Hematologic reactions: thrombocytopenia, leukopenia, hemolytic anemia, eosinophilia, and decreased hemoglobin have been observed. Thrombocytopenia has occurred when rifampin and ethambutol were administered concomitantly according to an intermittent dose schedule twice weekly and in high doses. Agranulocytosis has been reported very rarely.
Allergic and immunological reactions: occasionally pruritus, urticaria, rash, pemphigoid reaction, eosinophilia, sore mouth, sore tongue, and exudative conjunctivitis. Rarely, hemolysis, hemoglobinuria, hematuria, renal insufficiency or acute renal failure have been reported which are generally considered to be hypersensitivity reactions. These have usually occurred during intermittent therapy or when treatment was resumed following intentional or accidental interruption of a daily dosage regimen and were reversible when rifampin was discontinued and appropriate therapy instituted.

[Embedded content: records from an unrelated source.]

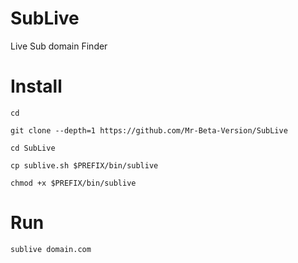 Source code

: # SubLive
Live Sub domain Finder

# Install

```
cd

git clone --depth=1 https://github.com/Mr-Beta-Version/SubLive

cd SubLive

cp sublive.sh $PREFIX/bin/sublive

chmod +x $PREFIX/bin/sublive

```

# Run

```
sublive domain.com
```
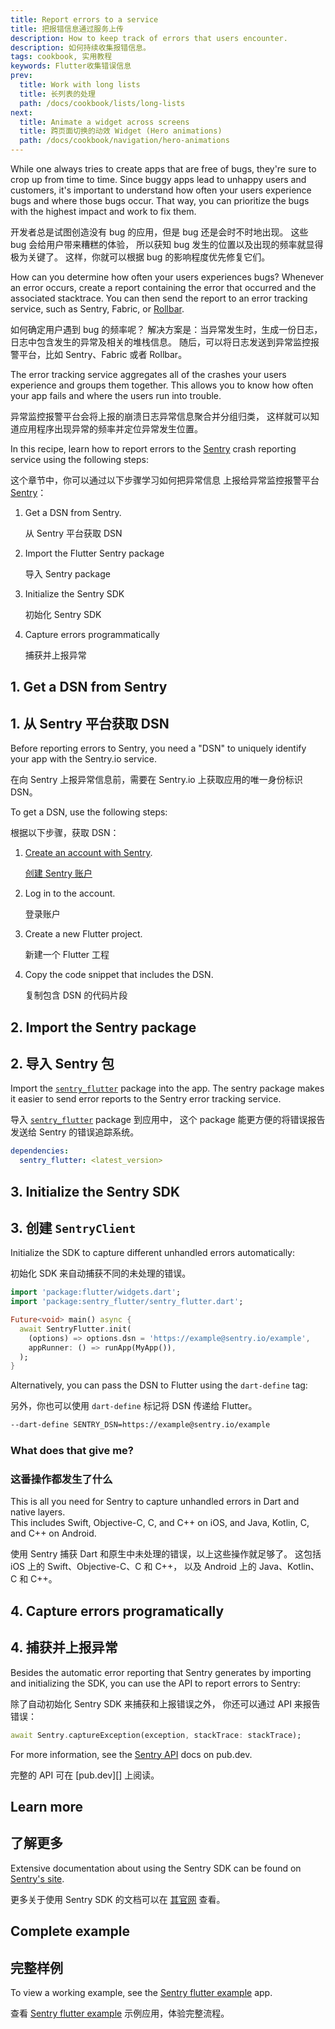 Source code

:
 ```yaml
---
title: Report errors to a service
title: 把报错信息通过服务上传
description: How to keep track of errors that users encounter.
description: 如何持续收集报错信息。
tags: cookbook, 实用教程
keywords: Flutter收集错误信息
prev:
  title: Work with long lists
  title: 长列表的处理
  path: /docs/cookbook/lists/long-lists
next:
  title: Animate a widget across screens
  title: 跨页面切换的动效 Widget (Hero animations)
  path: /docs/cookbook/navigation/hero-animations
---
```


While one always tries to create apps that are free of bugs,
they're sure to crop up from time to time.
Since buggy apps lead to unhappy users and customers,
it's important to understand how often your users
experience bugs and where those bugs occur.
That way, you can prioritize the bugs with the
highest impact and work to fix them.

开发者总是试图创造没有 bug 的应用，但是 bug 还是会时不时地出现。
这些 bug 会给用户带来糟糕的体验，
所以获知 bug 发生的位置以及出现的频率就显得极为关键了。
这样，你就可以根据 bug 的影响程度优先修复它们。

How can you determine how often your users experiences bugs?
Whenever an error occurs, create a report containing the
error that occurred and the associated stacktrace.
You can then send the report to an error tracking
service, such as Sentry, Fabric, or [Rollbar][].

如何确定用户遇到 bug 的频率呢？
解决方案是：当异常发生时，生成一份日志，日志中包含发生的异常及相关的堆栈信息。
随后，可以将日志发送到异常监控报警平台，比如 Sentry、Fabric 或者 Rollbar。

The error tracking service aggregates all of the crashes your users
experience and groups them together. This allows you to know how often your
app fails and where the users run into trouble.

异常监控报警平台会将上报的崩溃日志异常信息聚合并分组归类，
这样就可以知道应用程序出现异常的频率并定位异常发生位置。

In this recipe, learn how to report errors to the
[Sentry][] crash reporting service using
the following steps:

这个章节中，你可以通过以下步骤学习如何把异常信息
上报给异常监控报警平台 [Sentry][]：

  1. Get a DSN from Sentry.

     从 Sentry 平台获取 DSN
     
  2. Import the Flutter Sentry package

     导入 Sentry package

  3. Initialize the Sentry SDK

     初始化 Sentry SDK

  4. Capture errors programmatically

     捕获并上报异常

## 1. Get a DSN from Sentry

## 1. 从 Sentry 平台获取 DSN

Before reporting errors to Sentry, you need a "DSN" to uniquely identify
your app with the Sentry.io service.

在向 Sentry 上报异常信息前，需要在 Sentry.io 上获取应用的唯一身份标识 DSN。

To get a DSN, use the following steps:

根据以下步骤，获取 DSN：

  1. [Create an account with Sentry][].

     [创建 Sentry 账户][Create an account with Sentry]

  2. Log in to the account.

     登录账户

  3. Create a new Flutter project.

     新建一个 Flutter 工程

  4. Copy the code snippet that includes the DSN.

     复制包含 DSN 的代码片段

## 2. Import the Sentry package

## 2. 导入 Sentry 包

Import the [`sentry_flutter`][] package into the app.
The sentry package makes it easier to send
error reports to the Sentry error tracking service.

导入 [`sentry_flutter`][] package 到应用中，
这个 package 能更方便的将错误报告发送给
Sentry 的错误追踪系统。

```yaml
dependencies:
  sentry_flutter: <latest_version>
```

## 3. Initialize the Sentry SDK

## 3. 创建 `SentryClient`

Initialize the SDK to capture different unhandled errors automatically:

初始化 SDK 来自动捕获不同的未处理的错误。

<!-- skip -->
```dart
import 'package:flutter/widgets.dart';
import 'package:sentry_flutter/sentry_flutter.dart';

Future<void> main() async {
  await SentryFlutter.init(
    (options) => options.dsn = 'https://example@sentry.io/example',
    appRunner: () => runApp(MyApp()),
  );
}
```

Alternatively, you can pass the DSN to Flutter using the `dart-define` tag:

另外，你也可以使用 `dart-define` 标记将 DSN 传递给 Flutter。

<!-- skip -->
```sh
--dart-define SENTRY_DSN=https://example@sentry.io/example
```

### What does that give me?

### 这番操作都发生了什么

This is all you need for Sentry to capture unhandled errors in Dart and native layers.  
This includes Swift, Objective-C, C, and C++ on iOS, and Java, Kotlin, C, and C++ on Android.

使用 Sentry 捕获 Dart 和原生中未处理的错误，以上这些操作就足够了。
这包括 iOS 上的 Swift、Objective-C、C 和 C++，
以及 Android 上的 Java、Kotlin、C 和 C++。

## 4. Capture errors programatically

## 4. 捕获并上报异常

Besides the automatic error reporting that Sentry generates by
importing and initializing the SDK,
you can use the API to report errors to Sentry:

除了自动初始化 Sentry SDK 来捕获和上报错误之外，
你还可以通过 API 来报告错误：

<!-- skip -->
```dart
await Sentry.captureException(exception, stackTrace: stackTrace);
```

For more information, see the [Sentry API][] docs on pub.dev.

完整的 API 可在 [pub.dev][] 上阅读。

## Learn more

## 了解更多

Extensive documentation about using the Sentry SDK can be found on [Sentry's site][].

更多关于使用 Sentry SDK 的文档可以在 [其官网][Sentry's site] 查看。

## Complete example

## 完整样例

To view a working example,
see the [Sentry flutter example][] app.

查看 [Sentry flutter example][] 示例应用，体验完整流程。


[Sentry flutter example]: https://github.com/getsentry/sentry-dart/tree/main/flutter/example
[Create an account with Sentry]: https://sentry.io/signup/
[Rollbar]: https://rollbar.com/
[Sentry]: https://sentry.io/welcome/
[`sentry_flutter`]: {{site.pub-pkg}}/sentry_flutter
[Sentry API]: {{site.pub-api}}/sentry_flutter/latest/sentry_flutter/sentry_flutter-library.html
[Sentry's site]: https://docs.sentry.io/platforms/flutter/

Although rifampin has been reported to have an immunosuppressive effect in some animal experiments, available human data indicate that this has no clinical significance.
Metabolic reactions: elevations in BUN and serum uric acid have occurred.
Miscellaneous reactions: fever and menstrual disturbances have been noted.
The most frequent reactions are those affecting the nervous system and the liver.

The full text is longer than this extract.